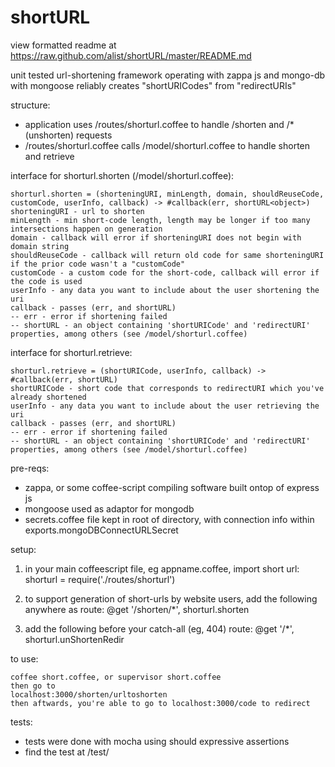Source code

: shortURL
========

view formatted readme at https://raw.github.com/alist/shortURL/master/README.md

unit tested url-shortening framework operating with zappa js and mongo-db with mongoose
reliably creates "shortURICodes" from "redirectURIs"

structure:
* application uses /routes/shorturl.coffee to handle /shorten and /* (unshorten) requests
* /routes/shorturl.coffee calls /model/shorturl.coffee to handle shorten and retrieve

interface for shorturl.shorten (/model/shorturl.coffee):  

    shorturl.shorten = (shorteningURI, minLength, domain, shouldReuseCode, customCode, userInfo, callback) -> #callback(err, shortURL<object>)  
    shorteningURI - url to shorten  
    minLength - min short-code length, length may be longer if too many intersections happen on generation  
    domain - callback will error if shorteningURI does not begin with domain string   
    shouldReuseCode - callback will return old code for same shorteningURI if the prior code wasn't a "customCode"  
    customCode - a custom code for the short-code, callback will error if the code is used   
    userInfo - any data you want to include about the user shortening the uri   
    callback - passes (err, and shortURL)   
    -- err - error if shortening failed   
    -- shortURL - an object containing 'shortURICode' and 'redirectURI' properties, among others (see /model/shorturl.coffee)  

interface for shorturl.retrieve:

    shorturl.retrieve = (shortURICode, userInfo, callback) -> #callback(err, shortURL)
    shortURICode - short code that corresponds to redirectURI which you've already shortened
    userInfo - any data you want to include about the user retrieving the uri   
    callback - passes (err, and shortURL)   
    -- err - error if shortening failed   
    -- shortURL - an object containing 'shortURICode' and 'redirectURI' properties, among others (see /model/shorturl.coffee)  

pre-reqs:  
* zappa, or some coffee-script compiling software built ontop of express js
* mongoose used as adaptor for mongodb
* secrets.coffee file kept in root of directory, with connection info within exports.mongoDBConnectURLSecret

setup:   
1. in your main coffeescript file, eg appname.coffee, import short url:
     shorturl = require('./routes/shorturl')

2. to support generation of short-urls by website users, add the following anywhere as route:
     @get '/shorten/*', shorturl.shorten

3. add the following before your catch-all (eg, 404) route:
      @get '/*', shorturl.unShortenRedir

to use:  

    coffee short.coffee, or supervisor short.coffee
    then go to
    localhost:3000/shorten/urltoshorten
    then aftwards, you're able to go to localhost:3000/code to redirect

tests:
* tests were done with mocha using should expressive assertions
* find the test at /test/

★ ★ ★ ★

Reproduce every line above containing "callback".

● **Exercise result**:
    shorturl.shorten = (shorteningURI, minLength, domain, shouldReuseCode, customCode, userInfo, callback) -> #callback(err, shortURL<object>)  
    domain - callback will error if shorteningURI does not begin with domain string   
    shouldReuseCode - callback will return old code for same shorteningURI if the prior code wasn't a "customCode"  
    customCode - a custom code for the short-code, callback will error if the code is used   
    callback - passes (err, and shortURL)   
    shorturl.retrieve = (shortURICode, userInfo, callback) -> #callback(err, shortURL)
    callback - passes (err, and shortURL)   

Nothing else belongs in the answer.